For the rest of these higher-frequency items, if we added shortcut buttons, would this benefit the user, or merely clutter up the space? Would more users know about these options if we added a shortcut button? Unfortunately, there is no way to determine the answers to these questions with the current set of data we have amassed. We would need to do some A/B testing or interviewing to see what the impact of such buttons would be. If only a small percentage of users (>2%) would use such desktop buttons with a consistently high frequency (maybe more than once a day, for example), a good route would be to develop an addon to add these buttons to the main browser window. If such an addon is successful, it would indicate that this is a feature that could be integrated into Firefox.
Rethinking the Help Menu
Looking at specific menus suggests other simplifications. Of people using the help menu, most only click on the generic “Firefox Help” item. Are users so satisfied with “Firefox Help” that they don’t need to click on these other menu items? Or do they only go to the “Help” menu when they need exactly that – help – and not expect to find categories such as “Submit Feedback” there? If users are getting help through external sources that are inferior to what the Firefox help system can offer, then the UI needs to be clarified to encourage users to use this system.
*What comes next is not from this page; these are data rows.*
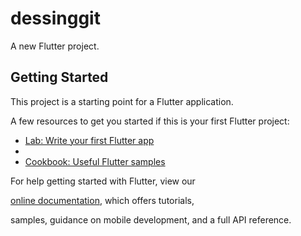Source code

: # dessinggit


A new Flutter project.



## Getting Started


This project is a starting point for a Flutter application.

A few resources to get you started if this is your first Flutter project:

- [Lab: Write your first Flutter app](https://flutter.dev/docs/get-started/codelab)
- 
- [Cookbook: Useful Flutter samples](https://flutter.dev/docs/cookbook)


For help getting started with Flutter, view our

[online documentation](https://flutter.dev/docs), which offers tutorials,

samples, guidance on mobile development, and a full API reference.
Promoting “Reset Profile” into this menu might also improve access to that feature.
Usage Patterns are Stable From 2010
It’s also interesting to compare the results from this heatmap to the study that was done in 2010. The percentage of users that used the searchbar at all dropped from 61% to 47.5%, and the Select Search Engine Menu went from 32% to 22%. This might reflect changes in how people search on the web in general. Are users more likely to search by typing into the urlbar than the searchbar now? Do they follow links more often than they do searches? Not much has changed in the Firefox interface in the last two years to discourage searching in the searchbar, so a change in user behavior remains the most likely explanation for this shift. However, the previous study was done with a different demographic – Test Pilot users of two years ago – so it’s possible that this accounts for some of the discrepancy. It is still worth considering a Test Pilot study where we track not just usage of the urlbar, but how often searches are performed as opposed to urls entered. A high volume of searches would indicate that we could move away from having a search bar at all.
With preliminary research like a heatmap, sometimes more questions are raised than answered. But the questions that we get that come directly from user data are the ones that, when answered, can give us some of the most valuable insights about Mozilla products. To recap, the following are some of the takeaways that we can get from the heatmap and some of the actions we should now pursue.
- See how often users are performing searches with the searchbar as opposed to the urlbar, and how this has changed over time.
- Figure out why users are using menus instead of toolbar buttons. See if we can characterize this group.
- De-emphasize Panorama to an addon, unless a usability study can be done that demonstrates enthusiasm for it once users know of its existence.
- Discover why users aren’t using the help menu and figure out how to get users help when they need it.
- Examine user Bookmark feature entry points and evaluate plans for unifying them.
- Determine why search engine dropdown menu is clicked and then think about its position near the search bar and/or the search options that are enabled.